Any number of species will attack them. Need a list? OK, bluegills, sac-a-lait, white bass, spotted bass, largemouth bass, striped bass, choupique, bullheads, all catfishes, buffalo, gaspergoo, and sort of unique to south Louisiana, redfish, speckled trout and, believe it or not, there are reports of flounder inhaling a skirted bait cast into a run-out for a waiting redfish.

What makes it such a winner is that the same spinnerbait frame can be changed to suit location.

Willowleaf spinner blades are preferred by most anglers across south Louisiana because willowleafs plow through mats of native coontail grass) and invasive hydrilla (a nonnative grass). But find water temperatures in the low 50s, and switch to a large round Colorado blade, work the bait slowly, dropping it off ledges and then along to the depths, and it’s common to find bottom-dwelling 4-, 5- and 6-pound largemouths like the presentation.

The idea behind the blades is to move water, to put a vibration in the water, a vibration that mimicks the movement of a baitfish or a crawfish. The bigger the blade, the more water it moves.

Change blades colors from gold to silver or copper blades and you’ve adapted the lure to cloudy or sunny conditions. Light reflecting off the blades attracts reaction bites from aggressive predator fish.

Then, when considering the color of a spinnerbait’s skirt — for the uninitiated, the skirt is the attachment that bulks up the lure — and there’s a set of combinations a PhD in math would wear out a couple of pencils trying to figure out.

Chartreuse and chartreuse/white usually are can’t-miss skirt colors in murky south Louisiana waters. But add blue to those colors and you can fool old Mr. Largemouth into thinking he’s ready to gorge on a bluegill. Remove that color and add a clear skirt with a black “pepper” flake and tinged in pink and it’s easy to see why bass and redfish occupying the same waters think they’re seeing a shrimp, maybe a crab, fleeing at high speed.

In the world of spinnerbaits, using heavy wire on a honed 4/0 or 5/0 hook and fixed with a soft-plastic minnow imitation is a recent phenomenon for catching redfish.
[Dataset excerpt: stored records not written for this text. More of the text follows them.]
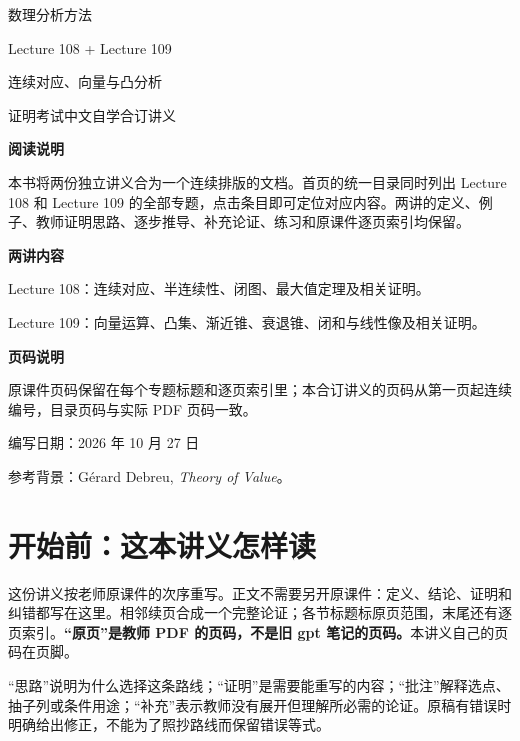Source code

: \documentclass[11pt,a4paper]{article}
\theoremstyle{definition}\newtheorem{definition}{定义}\newtheorem{example}{例}
\begin{document}
\begin{titlepage}
\vspace*{1.4cm}
{\Huge\sffamily 数理分析方法\par}
\vspace{.8cm}
{\LARGE\sffamily Lecture 108 + Lecture 109\par}
\vspace{.4cm}
{\Large 连续对应、向量与凸分析\par}
\vspace{.9cm}
{\Large 证明考试中文自学合订讲义\par}
\vspace{1cm}
\textbf{阅读说明}\par
本书将两份独立讲义合为一个连续排版的文档。首页的统一目录同时列出 Lecture 108 和 Lecture 109 的全部专题，点击条目即可定位对应内容。两讲的定义、例子、教师证明思路、逐步推导、补充论证、练习和原课件逐页索引均保留。\par
\vspace{.6cm}
\textbf{两讲内容}\par
Lecture 108：连续对应、半连续性、闭图、最大值定理及相关证明。\par
Lecture 109：向量运算、凸集、渐近锥、衰退锥、闭和与线性像及相关证明。\par
\vspace{.6cm}
\textbf{页码说明}\par
原课件页码保留在每个专题标题和逐页索引里；本合订讲义的页码从第一页起连续编号，目录页码与实际 PDF 页码一致。\par
\vfill
编写日期：2026 年 10 月 27 日\par
参考背景：Gérard Debreu, \emph{Theory of Value}。\par
\end{titlepage}
\setcounter{page}{2}
\tableofcontents
\clearpage

\section*{开始前：这本讲义怎样读}
这份讲义按老师原课件的次序重写。正文不需要另开原课件：定义、结论、证明和纠错都写在这里。相邻续页合成一个完整论证；各节标题标原页范围，末尾还有逐页索引。\textbf{“原页”是教师 PDF 的页码，不是旧 gpt 笔记的页码。}本讲义自己的页码在页脚。

“思路”说明为什么选择这条路线；“证明”是需要能重写的内容；“批注”解释选点、抽子列或条件用途；“补充”表示教师没有展开但理解所必需的论证。原稿有错误时明确给出修正，不能为了照抄路线而保留错误等式。
\end{document}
Again, gold blades are preferred, and large blades work in muddy water, and the minnow imitations (black /pearl, black/chartreuse and black/green are preferred colors) can be changed to suit the angler, and the fish.

Today, with winter on the wane and spring on the doorstop, it’s a good idea to have a variety on hand. Find cold water, and use the big blades. Find prespawn off a point or dropoff, and a single round blade works. Fish in the shallows and around grassbeds, or fish feeding on minnows will jump on willowleaf-bladed lures just because the action imitates a wary, fidgety morsel.